Entre 1950 et 2020, les Dominicains de Toulouse ont identifié une trentaine de victimes d'abus sexuels
Aller chercher les victimes
Victimes et proches, souvent enfermés dans leur solitude, dans leurs secrets, peuvent venir témoigner de leur vécu. Un travail indispensable pour la congrégation. "Nous sommes tenus d’écouter. Ce sont des personnes dont la vie a été fracassée. Il y a la justice civile et cette autre justice qui pose la question de savoir comment on peut réparer.
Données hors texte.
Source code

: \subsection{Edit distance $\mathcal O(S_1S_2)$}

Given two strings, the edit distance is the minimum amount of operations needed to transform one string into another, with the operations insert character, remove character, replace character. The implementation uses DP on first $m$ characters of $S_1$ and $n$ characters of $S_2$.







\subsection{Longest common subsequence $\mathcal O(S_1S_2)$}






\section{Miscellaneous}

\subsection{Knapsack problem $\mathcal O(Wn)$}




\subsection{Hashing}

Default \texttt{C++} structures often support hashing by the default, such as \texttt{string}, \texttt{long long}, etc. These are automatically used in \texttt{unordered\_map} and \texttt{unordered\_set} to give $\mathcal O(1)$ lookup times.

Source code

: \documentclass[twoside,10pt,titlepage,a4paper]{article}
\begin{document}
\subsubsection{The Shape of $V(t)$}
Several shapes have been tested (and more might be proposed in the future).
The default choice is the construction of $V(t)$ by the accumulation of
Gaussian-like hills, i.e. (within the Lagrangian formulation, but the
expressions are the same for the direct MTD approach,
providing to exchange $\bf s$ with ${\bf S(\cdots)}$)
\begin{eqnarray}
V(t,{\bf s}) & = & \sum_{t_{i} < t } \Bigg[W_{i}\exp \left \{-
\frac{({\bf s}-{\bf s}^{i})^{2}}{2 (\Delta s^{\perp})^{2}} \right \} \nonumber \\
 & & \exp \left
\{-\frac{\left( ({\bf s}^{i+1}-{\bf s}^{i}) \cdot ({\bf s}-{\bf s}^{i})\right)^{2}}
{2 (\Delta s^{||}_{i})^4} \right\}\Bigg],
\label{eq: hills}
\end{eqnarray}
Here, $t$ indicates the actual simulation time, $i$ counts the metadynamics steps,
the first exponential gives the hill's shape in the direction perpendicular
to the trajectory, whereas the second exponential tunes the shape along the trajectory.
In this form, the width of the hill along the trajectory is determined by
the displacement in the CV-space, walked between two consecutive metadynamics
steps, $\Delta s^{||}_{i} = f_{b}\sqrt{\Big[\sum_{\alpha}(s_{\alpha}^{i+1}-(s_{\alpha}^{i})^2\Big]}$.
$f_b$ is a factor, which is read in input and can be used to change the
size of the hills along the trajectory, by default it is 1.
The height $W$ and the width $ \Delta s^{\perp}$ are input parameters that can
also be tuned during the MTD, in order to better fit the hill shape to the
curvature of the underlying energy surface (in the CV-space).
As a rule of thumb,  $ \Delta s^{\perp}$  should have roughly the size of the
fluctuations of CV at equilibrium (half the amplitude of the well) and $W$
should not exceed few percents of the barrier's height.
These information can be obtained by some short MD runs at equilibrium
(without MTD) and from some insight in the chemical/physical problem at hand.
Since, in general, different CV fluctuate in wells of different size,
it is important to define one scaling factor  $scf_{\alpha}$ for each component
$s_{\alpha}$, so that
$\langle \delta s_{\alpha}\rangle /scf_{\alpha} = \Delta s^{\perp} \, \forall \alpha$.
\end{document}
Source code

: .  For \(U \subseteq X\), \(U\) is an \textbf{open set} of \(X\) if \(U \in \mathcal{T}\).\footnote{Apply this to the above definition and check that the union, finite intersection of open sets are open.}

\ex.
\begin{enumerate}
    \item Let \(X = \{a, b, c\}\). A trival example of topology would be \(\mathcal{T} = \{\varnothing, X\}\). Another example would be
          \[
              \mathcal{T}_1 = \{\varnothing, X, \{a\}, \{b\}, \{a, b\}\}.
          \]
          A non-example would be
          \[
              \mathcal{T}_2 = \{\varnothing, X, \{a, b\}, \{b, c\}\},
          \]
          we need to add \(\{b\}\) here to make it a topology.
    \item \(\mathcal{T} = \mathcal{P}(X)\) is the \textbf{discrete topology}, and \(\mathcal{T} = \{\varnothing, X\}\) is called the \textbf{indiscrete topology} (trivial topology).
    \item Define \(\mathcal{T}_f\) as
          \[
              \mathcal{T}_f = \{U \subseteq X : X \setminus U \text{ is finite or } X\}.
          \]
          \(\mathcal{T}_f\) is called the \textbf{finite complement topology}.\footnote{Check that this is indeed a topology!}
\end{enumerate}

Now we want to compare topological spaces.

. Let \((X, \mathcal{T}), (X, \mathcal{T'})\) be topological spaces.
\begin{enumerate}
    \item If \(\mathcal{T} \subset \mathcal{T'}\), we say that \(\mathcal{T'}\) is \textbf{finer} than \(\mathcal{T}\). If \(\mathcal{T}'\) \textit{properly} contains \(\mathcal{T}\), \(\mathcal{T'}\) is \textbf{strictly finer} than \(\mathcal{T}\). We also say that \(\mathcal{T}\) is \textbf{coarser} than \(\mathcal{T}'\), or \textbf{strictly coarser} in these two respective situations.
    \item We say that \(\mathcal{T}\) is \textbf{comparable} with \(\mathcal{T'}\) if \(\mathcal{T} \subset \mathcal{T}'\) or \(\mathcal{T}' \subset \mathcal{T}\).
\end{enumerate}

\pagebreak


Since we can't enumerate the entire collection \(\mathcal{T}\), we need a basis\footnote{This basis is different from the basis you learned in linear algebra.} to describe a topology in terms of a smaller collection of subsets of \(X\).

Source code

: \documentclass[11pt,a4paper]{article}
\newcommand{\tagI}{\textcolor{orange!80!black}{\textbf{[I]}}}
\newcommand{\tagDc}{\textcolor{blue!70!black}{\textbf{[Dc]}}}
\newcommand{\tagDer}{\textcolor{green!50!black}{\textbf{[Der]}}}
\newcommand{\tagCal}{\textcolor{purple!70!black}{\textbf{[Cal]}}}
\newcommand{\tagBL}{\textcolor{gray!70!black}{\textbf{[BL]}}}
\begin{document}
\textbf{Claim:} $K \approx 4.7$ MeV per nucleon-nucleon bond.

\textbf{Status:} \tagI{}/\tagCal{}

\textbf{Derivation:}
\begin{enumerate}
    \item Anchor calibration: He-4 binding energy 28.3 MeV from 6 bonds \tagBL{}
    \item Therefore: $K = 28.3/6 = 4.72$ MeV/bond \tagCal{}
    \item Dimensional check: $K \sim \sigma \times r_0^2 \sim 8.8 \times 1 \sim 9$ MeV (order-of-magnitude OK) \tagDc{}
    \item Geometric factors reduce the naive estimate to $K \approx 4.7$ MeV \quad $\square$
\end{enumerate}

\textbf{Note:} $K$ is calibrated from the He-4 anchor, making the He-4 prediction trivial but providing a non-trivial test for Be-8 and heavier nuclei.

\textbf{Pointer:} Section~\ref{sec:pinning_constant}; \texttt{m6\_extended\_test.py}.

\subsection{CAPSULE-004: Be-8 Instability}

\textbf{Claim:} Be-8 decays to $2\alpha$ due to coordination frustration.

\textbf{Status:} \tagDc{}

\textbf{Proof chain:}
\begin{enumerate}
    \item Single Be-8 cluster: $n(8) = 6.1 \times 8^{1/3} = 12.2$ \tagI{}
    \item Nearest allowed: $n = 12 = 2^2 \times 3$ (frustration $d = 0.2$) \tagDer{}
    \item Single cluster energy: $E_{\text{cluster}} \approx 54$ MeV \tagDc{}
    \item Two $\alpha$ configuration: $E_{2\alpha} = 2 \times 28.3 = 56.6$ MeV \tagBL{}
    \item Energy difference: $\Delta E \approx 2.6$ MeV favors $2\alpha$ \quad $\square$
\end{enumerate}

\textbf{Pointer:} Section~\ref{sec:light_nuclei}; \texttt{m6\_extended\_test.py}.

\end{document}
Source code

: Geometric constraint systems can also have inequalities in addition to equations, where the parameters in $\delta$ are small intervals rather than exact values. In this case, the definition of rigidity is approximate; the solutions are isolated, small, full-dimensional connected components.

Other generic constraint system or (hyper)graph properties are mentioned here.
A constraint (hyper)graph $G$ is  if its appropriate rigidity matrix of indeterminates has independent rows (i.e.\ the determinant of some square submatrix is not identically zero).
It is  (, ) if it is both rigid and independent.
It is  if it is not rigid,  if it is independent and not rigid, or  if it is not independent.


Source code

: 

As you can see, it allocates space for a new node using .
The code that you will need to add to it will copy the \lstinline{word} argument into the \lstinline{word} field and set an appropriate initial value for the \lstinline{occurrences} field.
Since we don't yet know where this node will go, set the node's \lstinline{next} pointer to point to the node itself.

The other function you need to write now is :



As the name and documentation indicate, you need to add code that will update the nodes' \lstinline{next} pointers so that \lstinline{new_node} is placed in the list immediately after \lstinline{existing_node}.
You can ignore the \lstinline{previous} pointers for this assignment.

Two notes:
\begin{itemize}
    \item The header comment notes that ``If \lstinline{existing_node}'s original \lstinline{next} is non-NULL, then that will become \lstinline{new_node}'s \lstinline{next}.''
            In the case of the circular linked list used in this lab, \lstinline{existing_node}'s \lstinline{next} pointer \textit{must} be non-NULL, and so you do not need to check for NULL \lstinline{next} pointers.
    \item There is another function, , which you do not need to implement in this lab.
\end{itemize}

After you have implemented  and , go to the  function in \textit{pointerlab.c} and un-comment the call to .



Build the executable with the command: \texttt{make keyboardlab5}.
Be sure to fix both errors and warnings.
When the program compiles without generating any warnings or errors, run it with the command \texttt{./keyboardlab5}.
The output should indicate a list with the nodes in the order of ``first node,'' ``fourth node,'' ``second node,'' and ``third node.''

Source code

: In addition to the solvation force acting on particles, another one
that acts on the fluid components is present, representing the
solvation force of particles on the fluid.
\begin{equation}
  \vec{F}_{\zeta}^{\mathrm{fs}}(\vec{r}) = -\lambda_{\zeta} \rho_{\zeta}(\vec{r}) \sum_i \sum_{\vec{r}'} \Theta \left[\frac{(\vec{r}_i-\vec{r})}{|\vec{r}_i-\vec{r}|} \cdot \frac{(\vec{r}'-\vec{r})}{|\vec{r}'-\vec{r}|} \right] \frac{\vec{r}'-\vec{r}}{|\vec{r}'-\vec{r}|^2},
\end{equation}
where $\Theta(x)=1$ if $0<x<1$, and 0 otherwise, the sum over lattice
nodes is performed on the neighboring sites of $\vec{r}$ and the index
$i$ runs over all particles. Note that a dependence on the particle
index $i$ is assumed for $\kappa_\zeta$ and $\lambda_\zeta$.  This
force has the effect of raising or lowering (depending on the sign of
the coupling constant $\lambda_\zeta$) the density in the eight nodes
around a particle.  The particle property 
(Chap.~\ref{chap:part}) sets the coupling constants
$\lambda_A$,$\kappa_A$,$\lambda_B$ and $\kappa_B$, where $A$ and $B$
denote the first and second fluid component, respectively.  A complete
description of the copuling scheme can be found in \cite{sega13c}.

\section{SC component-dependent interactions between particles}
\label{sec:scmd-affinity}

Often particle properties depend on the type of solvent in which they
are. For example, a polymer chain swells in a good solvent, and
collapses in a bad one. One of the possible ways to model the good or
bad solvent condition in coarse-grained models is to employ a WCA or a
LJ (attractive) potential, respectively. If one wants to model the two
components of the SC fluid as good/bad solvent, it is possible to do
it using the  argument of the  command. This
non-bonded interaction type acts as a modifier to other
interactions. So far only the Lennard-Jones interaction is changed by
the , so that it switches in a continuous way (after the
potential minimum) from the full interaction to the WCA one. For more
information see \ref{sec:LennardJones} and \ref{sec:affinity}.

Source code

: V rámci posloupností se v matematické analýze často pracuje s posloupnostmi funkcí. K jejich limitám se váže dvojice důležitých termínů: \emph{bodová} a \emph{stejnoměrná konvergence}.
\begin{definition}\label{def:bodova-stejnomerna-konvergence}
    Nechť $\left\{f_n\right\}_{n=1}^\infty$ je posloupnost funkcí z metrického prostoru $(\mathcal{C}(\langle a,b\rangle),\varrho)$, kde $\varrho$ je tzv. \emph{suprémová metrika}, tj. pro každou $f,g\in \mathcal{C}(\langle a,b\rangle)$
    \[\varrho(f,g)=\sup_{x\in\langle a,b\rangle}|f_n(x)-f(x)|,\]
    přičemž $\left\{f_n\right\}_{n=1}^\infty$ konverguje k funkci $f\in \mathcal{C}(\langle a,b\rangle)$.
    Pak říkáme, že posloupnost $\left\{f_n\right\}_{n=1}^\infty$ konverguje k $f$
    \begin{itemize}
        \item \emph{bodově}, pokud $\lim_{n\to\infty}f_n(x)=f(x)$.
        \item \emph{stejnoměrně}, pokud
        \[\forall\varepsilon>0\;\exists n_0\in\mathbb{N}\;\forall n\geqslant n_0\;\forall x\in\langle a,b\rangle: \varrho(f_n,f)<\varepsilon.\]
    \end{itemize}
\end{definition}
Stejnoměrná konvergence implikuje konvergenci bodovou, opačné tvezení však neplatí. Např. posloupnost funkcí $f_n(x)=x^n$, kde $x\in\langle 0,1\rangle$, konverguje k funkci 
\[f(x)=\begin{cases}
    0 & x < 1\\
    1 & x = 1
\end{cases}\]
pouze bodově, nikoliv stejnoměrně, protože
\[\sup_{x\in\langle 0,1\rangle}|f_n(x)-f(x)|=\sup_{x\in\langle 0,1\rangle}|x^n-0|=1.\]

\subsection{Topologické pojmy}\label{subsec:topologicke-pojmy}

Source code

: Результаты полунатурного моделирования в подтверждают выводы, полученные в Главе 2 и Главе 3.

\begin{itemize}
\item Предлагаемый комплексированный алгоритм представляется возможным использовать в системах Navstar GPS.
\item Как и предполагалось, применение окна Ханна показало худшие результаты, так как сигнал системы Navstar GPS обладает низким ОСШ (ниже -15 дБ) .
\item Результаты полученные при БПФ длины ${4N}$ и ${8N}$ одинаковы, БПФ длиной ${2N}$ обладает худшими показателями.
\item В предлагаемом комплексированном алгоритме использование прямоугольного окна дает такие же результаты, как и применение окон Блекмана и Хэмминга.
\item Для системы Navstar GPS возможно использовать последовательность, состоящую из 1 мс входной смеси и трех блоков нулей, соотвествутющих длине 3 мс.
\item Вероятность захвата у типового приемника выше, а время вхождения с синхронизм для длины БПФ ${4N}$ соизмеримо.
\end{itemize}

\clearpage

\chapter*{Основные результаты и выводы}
L’Évangile et l’Humanité nous obligent à mettre ces personnes au centre" assure le Frère Olivier de Saint Martin.
"Quand on les a entendues, on a commencé quelque chose, complète Antoine Garapon. Ce que l’on a compris à la commission, c’est que si l’on veut une véritable reconnaissance et réparation, il faut construire une relation, gagner la confiance des victimes, mais aussi des congrégations."
La question de la réparation
Cette phase de réconciliation terminée, il faudra passer à la réparation. Pour le président de la CRR, "il y a une dimension symbolique de la réparation. La réparation commence lorsque l’on manifeste le désir de réparer donc de s’effacer devant les victimes. Ensuite, il y aura une réparation individualisée une fois que les victimes auront rempli un questionnaire." Une somme d’argent sera alors versée "en soutien d’un processus de réparation" avec la certitude que l’argent ne répare pas tout.
L’argent ni le temps d’ailleurs. Antoine Garapon témoigne ainsi de l’une de ses rencontres au sein de la commission : "Je disais à une victime : « Votre agresseur est aujourd’hui décédé. » La victime m’a répondu « Ah non Monsieur ! Il n’est pas mort. Il vit toujours en moi. » Le propre de l’agresseur sexuel, c’est qu’il s’installe en vous, au plus profond de notre intimité. Et il prend la place. Toute la place. Et cela peut durer des années. Ce qui pose la question de la prescription, au regard des victimes."
Des victimes qui parfois s’impatientent face à la longueur de ce processus mis en place par l’Église et qui doivent faire face également aux congrégations souhaitant tourner enfin la page de ces années sombres.